Publié le 2025-10-12 14:13:00. Les suites de couches négligent la santé sexuelle des jeunes mères, entraînant douleur et inconfort. Des solutions existent et sont compatibles avec l’allaitement.
- 60 % des femmes déclarent des douleurs lors des rapports sexuels trois mois après l’accouchement.
- Près de trois femmes sur quatre souffrent d’un dysfonctionnement sexuel post-partum.
- Des traitements, y compris non hormonaux et compatibles avec l’allaitement, sont disponibles.
La période post-partum est souvent axée sur le bien-être du nouveau-né, abordant l’allaitement, les vaccinations ou encore la dépression post-partum. Cependant, la santé sexuelle de la mère est rarement abordée. « Il n’y a pas de dépistage systématique de ces symptômes. En général, ils n’apparaissent que lorsque la femme se plaint spontanément ou lorsqu’ils sont étudiés dans le cadre d’une recherche. Si la patiente ne s’exprime pas, cela passe souvent inaperçu », déplore le Dr Rômulo Negrini, gynécologue et obstétricien, coordinateur médical maternel et infantile à l’hôpital Einstein Israelita.
L’impact de ces symptômes – tels que la douleur, la sécheresse vaginale et l’atrophie – va au-delà de la sphère intime. Ils affectent le bien-être émotionnel et le quotidien des femmes. Selon le Dr Negrini, ces manifestations diminuent le désir sexuel, la fréquence des rapports et la satisfaction générale. « Bien que l’étude ne se concentre pas principalement sur les impacts émotionnels qualitatifs, il est raisonnable d’en déduire que la douleur et l’inconfort peuvent générer de la frustration, de la honte, une diminution de l’estime de soi, des difficultés dans la relation conjugale et même un sentiment d’isolement. La douleur est un limiteur important dans la vie quotidienne et peut même interférer dans les soins au bébé », précise le spécialiste.

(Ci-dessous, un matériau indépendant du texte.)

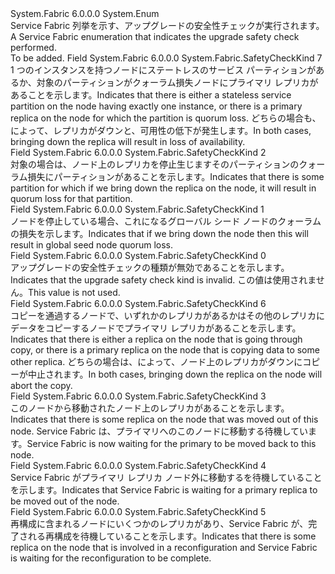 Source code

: <Type Name="SafetyCheckKind" FullName="System.Fabric.SafetyCheckKind">
  <TypeSignature Language="C#" Value="public enum SafetyCheckKind" />
  <TypeSignature Language="ILAsm" Value=".class public auto ansi sealed SafetyCheckKind extends System.Enum" />
  <TypeSignature Language="DocId" Value="T:System.Fabric.SafetyCheckKind" />
  <TypeSignature Language="VB.NET" Value="Public Enum SafetyCheckKind" />
  <TypeSignature Language="F#" Value="type SafetyCheckKind = " />
  <AssemblyInfo>
    <AssemblyName>System.Fabric</AssemblyName>
    <AssemblyVersion>6.0.0.0</AssemblyVersion>
  </AssemblyInfo>
  <Base>
    <BaseTypeName>System.Enum</BaseTypeName>
  </Base>
  <Docs>
    <summary>
      <para>
            <span data-ttu-id="2970e-101">Service Fabric 列挙を示す、アップグレードの安全性チェックが実行されます。</span><span class="sxs-lookup"><span data-stu-id="2970e-101">A Service Fabric enumeration that indicates the upgrade safety check performed.</span></span>
            </para>
    </summary>
    <remarks>To be added.</remarks>
  </Docs>
  <Members>
    <Member MemberName="EnsureAvailability">
      <MemberSignature Language="C#" Value="EnsureAvailability" />
      <MemberSignature Language="ILAsm" Value=".field public static literal valuetype System.Fabric.SafetyCheckKind EnsureAvailability = int32(7)" />
      <MemberSignature Language="DocId" Value="F:System.Fabric.SafetyCheckKind.EnsureAvailability" />
      <MemberSignature Language="VB.NET" Value="EnsureAvailability" />
      <MemberSignature Language="F#" Value="EnsureAvailability = 7" Usage="System.Fabric.SafetyCheckKind.EnsureAvailability" />
      <MemberType>Field</MemberType>
      <AssemblyInfo>
        <AssemblyName>System.Fabric</AssemblyName>
        <AssemblyVersion>6.0.0.0</AssemblyVersion>
      </AssemblyInfo>
      <ReturnValue>
        <ReturnType>System.Fabric.SafetyCheckKind</ReturnType>
      </ReturnValue>
      <MemberValue>7</MemberValue>
      <Docs>
        <summary>
          <para>
            <span data-ttu-id="2970e-102">1 つのインスタンスを持つノードにステートレスのサービス パーティションがあるか、対象のパーティションがクォーラム損失ノードにプライマリ レプリカがあることを示します。</span><span class="sxs-lookup"><span data-stu-id="2970e-102">Indicates that there is either a stateless service partition on the node having exactly one instance, or there is a primary replica on the node for which the partition is quorum loss.</span></span> <span data-ttu-id="2970e-103">どちらの場合も、によって、レプリカがダウンと、可用性の低下が発生します。</span><span class="sxs-lookup"><span data-stu-id="2970e-103">In both cases, bringing down the replica will result in loss of availability.</span></span>
            </para>
        </summary>
      </Docs>
    </Member>
    <Member MemberName="EnsurePartitionQuorum">
      <MemberSignature Language="C#" Value="EnsurePartitionQuorum" />
      <MemberSignature Language="ILAsm" Value=".field public static literal valuetype System.Fabric.SafetyCheckKind EnsurePartitionQuorum = int32(2)" />
      <MemberSignature Language="DocId" Value="F:System.Fabric.SafetyCheckKind.EnsurePartitionQuorum" />
      <MemberSignature Language="VB.NET" Value="EnsurePartitionQuorum" />
      <MemberSignature Language="F#" Value="EnsurePartitionQuorum = 2" Usage="System.Fabric.SafetyCheckKind.EnsurePartitionQuorum" />
      <MemberType>Field</MemberType>
      <AssemblyInfo>
        <AssemblyName>System.Fabric</AssemblyName>
        <AssemblyVersion>6.0.0.0</AssemblyVersion>
      </AssemblyInfo>
      <ReturnValue>
        <ReturnType>System.Fabric.SafetyCheckKind</ReturnType>
      </ReturnValue>
      <MemberValue>2</MemberValue>
      <Docs>
        <summary>
          <para>
            <span data-ttu-id="2970e-104">対象の場合は、ノード上のレプリカを停止生じますそのパーティションのクォーラム損失にパーティションがあることを示します。</span><span class="sxs-lookup"><span data-stu-id="2970e-104">Indicates that there is some partition for which if we bring down the replica on the node, it will result in quorum loss for that partition.</span></span>
            </para>
        </summary>
      </Docs>
    </Member>
    <Member MemberName="EnsureSeedNodeQuorum">
      <MemberSignature Language="C#" Value="EnsureSeedNodeQuorum" />
      <MemberSignature Language="ILAsm" Value=".field public static literal valuetype System.Fabric.SafetyCheckKind EnsureSeedNodeQuorum = int32(1)" />
      <MemberSignature Language="DocId" Value="F:System.Fabric.SafetyCheckKind.EnsureSeedNodeQuorum" />
      <MemberSignature Language="VB.NET" Value="EnsureSeedNodeQuorum" />
      <MemberSignature Language="F#" Value="EnsureSeedNodeQuorum = 1" Usage="System.Fabric.SafetyCheckKind.EnsureSeedNodeQuorum" />
      <MemberType>Field</MemberType>
      <AssemblyInfo>
        <AssemblyName>System.Fabric</AssemblyName>
        <AssemblyVersion>6.0.0.0</AssemblyVersion>
      </AssemblyInfo>
      <ReturnValue>
        <ReturnType>System.Fabric.SafetyCheckKind</ReturnType>
      </ReturnValue>
      <MemberValue>1</MemberValue>
      <Docs>
        <summary>
          <para>
            <span data-ttu-id="2970e-105">ノードを停止している場合、これになるグローバル シード ノードのクォーラムの損失を示します。</span><span class="sxs-lookup"><span data-stu-id="2970e-105">Indicates that if we bring down the node then this will result in global seed node quorum loss.</span></span>
            </para>
        </summary>
      </Docs>
    </Member>
    <Member MemberName="Invalid">
      <MemberSignature Language="C#" Value="Invalid" />
      <MemberSignature Language="ILAsm" Value=".field public static literal valuetype System.Fabric.SafetyCheckKind Invalid = int32(0)" />
      <MemberSignature Language="DocId" Value="F:System.Fabric.SafetyCheckKind.Invalid" />
      <MemberSignature Language="VB.NET" Value="Invalid" />
      <MemberSignature Language="F#" Value="Invalid = 0" Usage="System.Fabric.SafetyCheckKind.Invalid" />
      <MemberType>Field</MemberType>
      <AssemblyInfo>
        <AssemblyName>System.Fabric</AssemblyName>
        <AssemblyVersion>6.0.0.0</AssemblyVersion>
      </AssemblyInfo>
      <ReturnValue>
        <ReturnType>System.Fabric.SafetyCheckKind</ReturnType>
      </ReturnValue>
      <MemberValue>0</MemberValue>
      <Docs>
        <summary>
          <para>
            <span data-ttu-id="2970e-106">アップグレードの安全性チェックの種類が無効であることを示します。</span><span class="sxs-lookup"><span data-stu-id="2970e-106">Indicates that the upgrade safety check kind is invalid.</span></span> <span data-ttu-id="2970e-107">この値は使用されません。</span><span class="sxs-lookup"><span data-stu-id="2970e-107">This value is not used.</span></span>
            </para>
        </summary>
      </Docs>
    </Member>
    <Member MemberName="WaitForInBuildReplica">
      <MemberSignature Language="C#" Value="WaitForInBuildReplica" />
      <MemberSignature Language="ILAsm" Value=".field public static literal valuetype System.Fabric.SafetyCheckKind WaitForInBuildReplica = int32(6)" />
      <MemberSignature Language="DocId" Value="F:System.Fabric.SafetyCheckKind.WaitForInBuildReplica" />
      <MemberSignature Language="VB.NET" Value="WaitForInBuildReplica" />
      <MemberSignature Language="F#" Value="WaitForInBuildReplica = 6" Usage="System.Fabric.SafetyCheckKind.WaitForInBuildReplica" />
      <MemberType>Field</MemberType>
      <AssemblyInfo>
        <AssemblyName>System.Fabric</AssemblyName>
        <AssemblyVersion>6.0.0.0</AssemblyVersion>
      </AssemblyInfo>
      <ReturnValue>
        <ReturnType>System.Fabric.SafetyCheckKind</ReturnType>
      </ReturnValue>
      <MemberValue>6</MemberValue>
      <Docs>
        <summary>
          <para>
            <span data-ttu-id="2970e-108">コピーを通過するノードで、いずれかのレプリカがあるかはその他のレプリカにデータをコピーするノードでプライマリ レプリカがあることを示します。</span><span class="sxs-lookup"><span data-stu-id="2970e-108">Indicates that there is either a replica on the node that is going through copy, or there is a primary replica on the node that is copying data to some other replica.</span></span> <span data-ttu-id="2970e-109">どちらの場合は、によって、ノード上のレプリカがダウンにコピーが中止されます。</span><span class="sxs-lookup"><span data-stu-id="2970e-109">In both cases, bringing down the replica on the node will abort the copy.</span></span>
            </para>
        </summary>
      </Docs>
    </Member>
    <Member MemberName="WaitForPrimaryPlacement">
      <MemberSignature Language="C#" Value="WaitForPrimaryPlacement" />
      <MemberSignature Language="ILAsm" Value=".field public static literal valuetype System.Fabric.SafetyCheckKind WaitForPrimaryPlacement = int32(3)" />
      <MemberSignature Language="DocId" Value="F:System.Fabric.SafetyCheckKind.WaitForPrimaryPlacement" />
      <MemberSignature Language="VB.NET" Value="WaitForPrimaryPlacement" />
      <MemberSignature Language="F#" Value="WaitForPrimaryPlacement = 3" Usage="System.Fabric.SafetyCheckKind.WaitForPrimaryPlacement" />
      <MemberType>Field</MemberType>
      <AssemblyInfo>
        <AssemblyName>System.Fabric</AssemblyName>
        <AssemblyVersion>6.0.0.0</AssemblyVersion>
      </AssemblyInfo>
      <ReturnValue>
        <ReturnType>System.Fabric.SafetyCheckKind</ReturnType>
      </ReturnValue>
      <MemberValue>3</MemberValue>
      <Docs>
        <summary>
          <para>
            <span data-ttu-id="2970e-110">このノードから移動されたノード上のレプリカがあることを示します。</span><span class="sxs-lookup"><span data-stu-id="2970e-110">Indicates that there is some replica on the node that was moved out of this node.</span></span> <span data-ttu-id="2970e-111">Service Fabric は、プライマリへのこのノードに移動する待機しています。</span><span class="sxs-lookup"><span data-stu-id="2970e-111">Service Fabric is now waiting for the primary to be moved back to this node.</span></span>
            </para>
        </summary>
      </Docs>
    </Member>
    <Member MemberName="WaitForPrimarySwap">
      <MemberSignature Language="C#" Value="WaitForPrimarySwap" />
      <MemberSignature Language="ILAsm" Value=".field public static literal valuetype System.Fabric.SafetyCheckKind WaitForPrimarySwap = int32(4)" />
      <MemberSignature Language="DocId" Value="F:System.Fabric.SafetyCheckKind.WaitForPrimarySwap" />
      <MemberSignature Language="VB.NET" Value="WaitForPrimarySwap" />
      <MemberSignature Language="F#" Value="WaitForPrimarySwap = 4" Usage="System.Fabric.SafetyCheckKind.WaitForPrimarySwap" />
      <MemberType>Field</MemberType>
      <AssemblyInfo>
        <AssemblyName>System.Fabric</AssemblyName>
        <AssemblyVersion>6.0.0.0</AssemblyVersion>
      </AssemblyInfo>
      <ReturnValue>
        <ReturnType>System.Fabric.SafetyCheckKind</ReturnType>
      </ReturnValue>
      <MemberValue>4</MemberValue>
      <Docs>
        <summary>
          <para>
            <span data-ttu-id="2970e-112">Service Fabric がプライマリ レプリカ ノード外に移動するを待機していることを示します。</span><span class="sxs-lookup"><span data-stu-id="2970e-112">Indicates that Service Fabric is waiting for a primary replica to be moved out of the node.</span></span>
            </para>
        </summary>
      </Docs>
    </Member>
    <Member MemberName="WaitForReconfiguration">
      <MemberSignature Language="C#" Value="WaitForReconfiguration" />
      <MemberSignature Language="ILAsm" Value=".field public static literal valuetype System.Fabric.SafetyCheckKind WaitForReconfiguration = int32(5)" />
      <MemberSignature Language="DocId" Value="F:System.Fabric.SafetyCheckKind.WaitForReconfiguration" />
      <MemberSignature Language="VB.NET" Value="WaitForReconfiguration" />
      <MemberSignature Language="F#" Value="WaitForReconfiguration = 5" Usage="System.Fabric.SafetyCheckKind.WaitForReconfiguration" />
      <MemberType>Field</MemberType>
      <AssemblyInfo>
        <AssemblyName>System.Fabric</AssemblyName>
        <AssemblyVersion>6.0.0.0</AssemblyVersion>
      </AssemblyInfo>
      <ReturnValue>
        <ReturnType>System.Fabric.SafetyCheckKind</ReturnType>
      </ReturnValue>
      <MemberValue>5</MemberValue>
      <Docs>
        <summary>
          <para>
            <span data-ttu-id="2970e-113">再構成に含まれるノードにいくつかのレプリカがあり、Service Fabric が、完了される再構成を待機していることを示します。</span><span class="sxs-lookup"><span data-stu-id="2970e-113">Indicates that there is some replica on the node that is involved in a reconfiguration and Service Fabric is waiting for the reconfiguration to be complete.</span></span>
            </para>
        </summary>
      </Docs>
    </Member>
  </Members>
</Type>
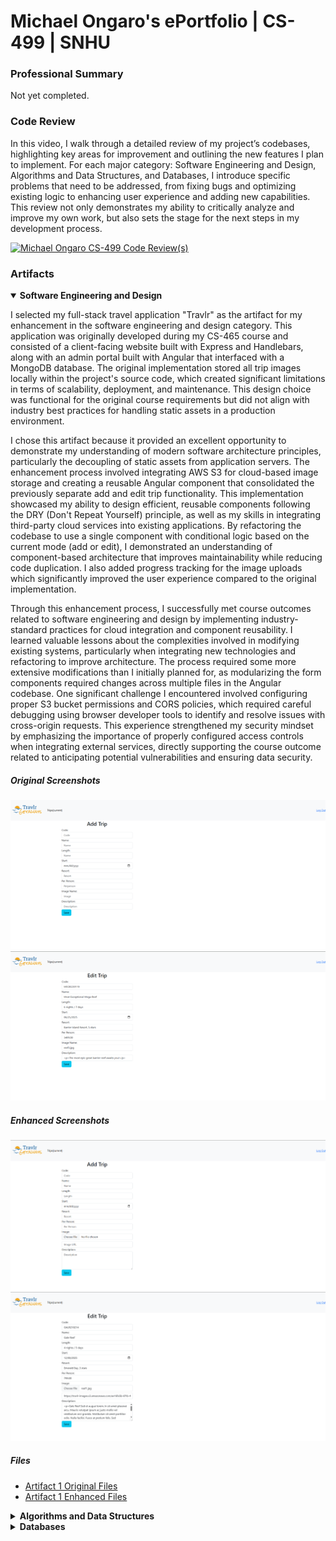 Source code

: # Michael Ongaro's ePortfolio | CS-499 | SNHU

### Professional Summary
Not yet completed.

### Code Review
In this video, I walk through a detailed review of my project’s codebases, highlighting key areas for improvement and outlining the new features I plan to implement. For each major category: Software Engineering and Design, Algorithms and Data Structures, and Databases, I introduce specific problems that need to be addressed, from fixing bugs and optimizing existing logic to enhancing user experience and adding new capabilities. This review not only demonstrates my ability to critically analyze and improve my own work, but also sets the stage for the next steps in my development process.

[![Michael Ongaro CS-499 Code Review(s)](https://img.youtube.com/vi/xMXppFz7a4g/maxresdefault.jpg)](https://www.youtube.com/watch?v=xMXppFz7a4g)

### Artifacts

<details open>
  <summary><b>Software Engineering and Design</b></summary> 

  I selected my full-stack travel application "Travlr" as the artifact for my enhancement in the software engineering and design category. This application was originally developed during my CS-465 course and consisted of a client-facing website built with Express and Handlebars, along with an admin portal built with Angular that interfaced with a MongoDB database. The original implementation stored all trip images locally within the project's source code, which created significant limitations in terms of scalability, deployment, and maintenance. This design choice was functional for the original course requirements but did not align with industry best practices for handling static assets in a production environment.
  
  I chose this artifact because it provided an excellent opportunity to demonstrate my understanding of modern software architecture principles, particularly the decoupling of static assets from application servers. The enhancement process involved integrating AWS S3 for cloud-based image storage and creating a reusable Angular component that consolidated the previously separate add and edit trip functionality. This implementation showcased my ability to design efficient, reusable components following the DRY (Don't Repeat Yourself) principle, as well as my skills in integrating third-party cloud services into existing applications. By refactoring the codebase to use a single component with conditional logic based on the current mode (add or edit), I demonstrated an understanding of component-based architecture that improves maintainability while reducing code duplication. I also added progress tracking for the image uploads which significantly improved the user experience compared to the original implementation.
  
  Through this enhancement process, I successfully met course outcomes related to software engineering and design by implementing industry-standard practices for cloud integration and component reusability. I learned valuable lessons about the complexities involved in modifying existing systems, particularly when integrating new technologies and refactoring to improve architecture. The process required some more extensive modifications than I initially planned for, as modularizing the form components required  changes across multiple files in the Angular codebase. One significant challenge I encountered involved configuring proper S3 bucket permissions and CORS policies, which required careful debugging using browser developer tools to identify and resolve issues with cross-origin requests. This experience strengthened my security mindset by emphasizing the importance of properly configured access controls when integrating external services, directly supporting the course outcome related to anticipating potential vulnerabilities and ensuring data security.




  ##### Original Screenshots
  ![Original Add Trip](https://raw.githubusercontent.com/michaelongaro/michaelongaro.github.io/refs/heads/main/Artifact%201%20Original%20Screenshots/OriginalAddTrip.png)
  ![Original Edit Trip](https://raw.githubusercontent.com/michaelongaro/michaelongaro.github.io/refs/heads/main/Artifact%201%20Original%20Screenshots/OriginalEditTrip.png)

  ##### Enhanced Screenshots

  ![Enhanced Add Trip](https://raw.githubusercontent.com/michaelongaro/michaelongaro.github.io/refs/heads/main/Artifact%201%20Enhanced%20Screenshots/NewAddTrip.png)
  ![Enhanced Edit Trip](https://raw.githubusercontent.com/michaelongaro/michaelongaro.github.io/refs/heads/main/Artifact%201%20Enhanced%20Screenshots/NewEditTrip.png)


  ##### Files

  - [Artifact 1 Original Files](https://github.com/michaelongaro/michaelongaro.github.io/tree/main/Artifact%201%20Original%20Files)
  - [Artifact 1 Enhanced Files](https://github.com/michaelongaro/michaelongaro.github.io/tree/main/Artifact%201%20Enhanced%20Files)


    
</details>

<details>
  <summary><b>Algorithms and Data Structures</b></summary> 

  - [Artifact 2 Original Files](https://github.com/michaelongaro/michaelongaro.github.io/tree/main/Artifact%202%20Original%20Files)
  
</details>

<details>
  <summary><b>Databases</b></summary> 

  - [Artifact 3 Original Files](https://github.com/michaelongaro/michaelongaro.github.io/tree/main/Artifact%203%20Original%20Files)

</details>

Les chiffres issus d’une enquête révèlent l’ampleur du problème : trois mois après leur accouchement, 60 % des femmes rapportent des douleurs lors des rapports sexuels. Ce pourcentage diminue à 40 % après six mois et 28 % au bout d’un an. De plus, près de trois femmes sur quatre présentent un certain degré de dysfonctionnement sexuel. Ce constat est établi grâce à l’indice de la fonction sexuelle féminine (Female Sexual Function Index – FSFI), un questionnaire évaluant le désir, l’excitation, la lubrification, l’orgasme, la satisfaction et la douleur. Un score élevé à cet indice reflète une meilleure fonction sexuelle.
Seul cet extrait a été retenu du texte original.